* WHAT NEEDS TO BE DONE: Lines with "toolchain": how many are there in the listing below? Reply with the number only.

====

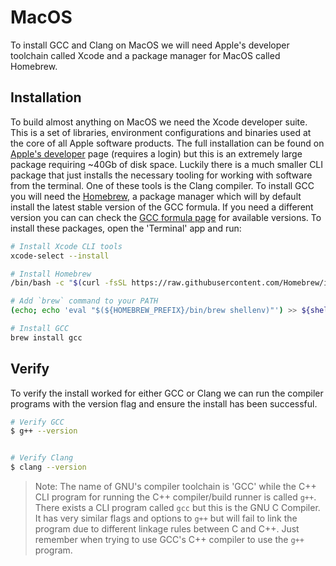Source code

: # MacOS

To install GCC and Clang on MacOS we will need Apple's developer toolchain called Xcode and a package manager for MacOS called Homebrew.

## Installation

To build almost anything on MacOS we need the Xcode developer suite. This is a set of libraries, environment configurations and binaries used at the core of all Apple software products. The full installation can be found on [Apple's developer](https://developer.apple.com/download/) page (requires a login) but this is an extremely large package requiring ~40Gb of disk space. Luckily there is a much smaller CLI package that just installs the necessary tooling for working with software from the terminal. One of these tools is the Clang compiler. To install GCC you will need the [Homebrew](https://brew.sh), a package manager which will by default install the latest stable version of the GCC formula. If you need a different version you can can check the [GCC formula page](https://formulae.brew.sh/formula/gcc#default) for available versions. To install these packages, open the 'Terminal' app and run:

```sh
# Install Xcode CLI tools
xcode-select --install

# Install Homebrew
/bin/bash -c "$(curl -fsSL https://raw.githubusercontent.com/Homebrew/install/HEAD/install.sh)"

# Add `brew` command to your PATH
(echo; echo 'eval "$(${HOMEBREW_PREFIX}/bin/brew shellenv)"') >> ${shell_profile}

# Install GCC
brew install gcc
```

## Verify

To verify the install worked for either GCC or Clang we can run the compiler programs with the version flag and ensure the install has been successful.

```sh
# Verify GCC
$ g++ --version


# Verify Clang
$ clang --version

```

> Note: The name of GNU's compiler toolchain is 'GCC' while the C++ CLI program for running the C++ compiler/build runner is called `g++`. There exists a CLI program called `gcc` but this is the GNU C Compiler. It has very similar flags and options to `g++` but will fail to link the program due to different linkage rules between C and C++. Just remember when trying to use GCC's C++ compiler to use the `g++` program.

====

* WRITTEN ANSWER: 2